Top of EXTRACTED MATERIAL
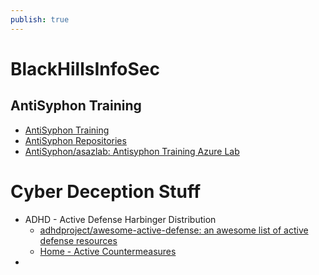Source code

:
 ```yaml
---
publish: true
---
```

# BlackHillsInfoSec
## AntiSyphon Training
- [AntiSyphon Training](https://github.com/AntiSyphon) 
- [AntiSyphon Repositories](https://github.com/orgs/AntiSyphon/repositories)
- [AntiSyphon/asazlab: Antisyphon Training Azure Lab](https://github.com/AntiSyphon/asazlab)
# Cyber Deception Stuff
- ADHD - Active Defense Harbinger Distribution
	- [adhdproject/awesome-active-defense: an awesome list of active defense resources](https://github.com/adhdproject/awesome-active-defense) 
	- [Home - Active Countermeasures](https://www.activecountermeasures.com/) 
-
Bottom of EXTRACTED MATERIAL
## [TASK TO CARRY OUT]
Set down the data above word for word, leaving every picture out.

## [SOLUTION BELOW]
Source code

:
 ```yaml
---
publish: true
---
```

# BlackHillsInfoSec
## AntiSyphon Training
- [AntiSyphon Training](https://github.com/AntiSyphon) 
- [AntiSyphon Repositories](https://github.com/orgs/AntiSyphon/repositories)
- [AntiSyphon/asazlab: Antisyphon Training Azure Lab](https://github.com/AntiSyphon/asazlab)
# Cyber Deception Stuff
- ADHD - Active Defense Harbinger Distribution
	- [adhdproject/awesome-active-defense: an awesome list of active defense resources](https://github.com/adhdproject/awesome-active-defense) 
	- [Home - Active Countermeasures](https://www.activecountermeasures.com/) 
-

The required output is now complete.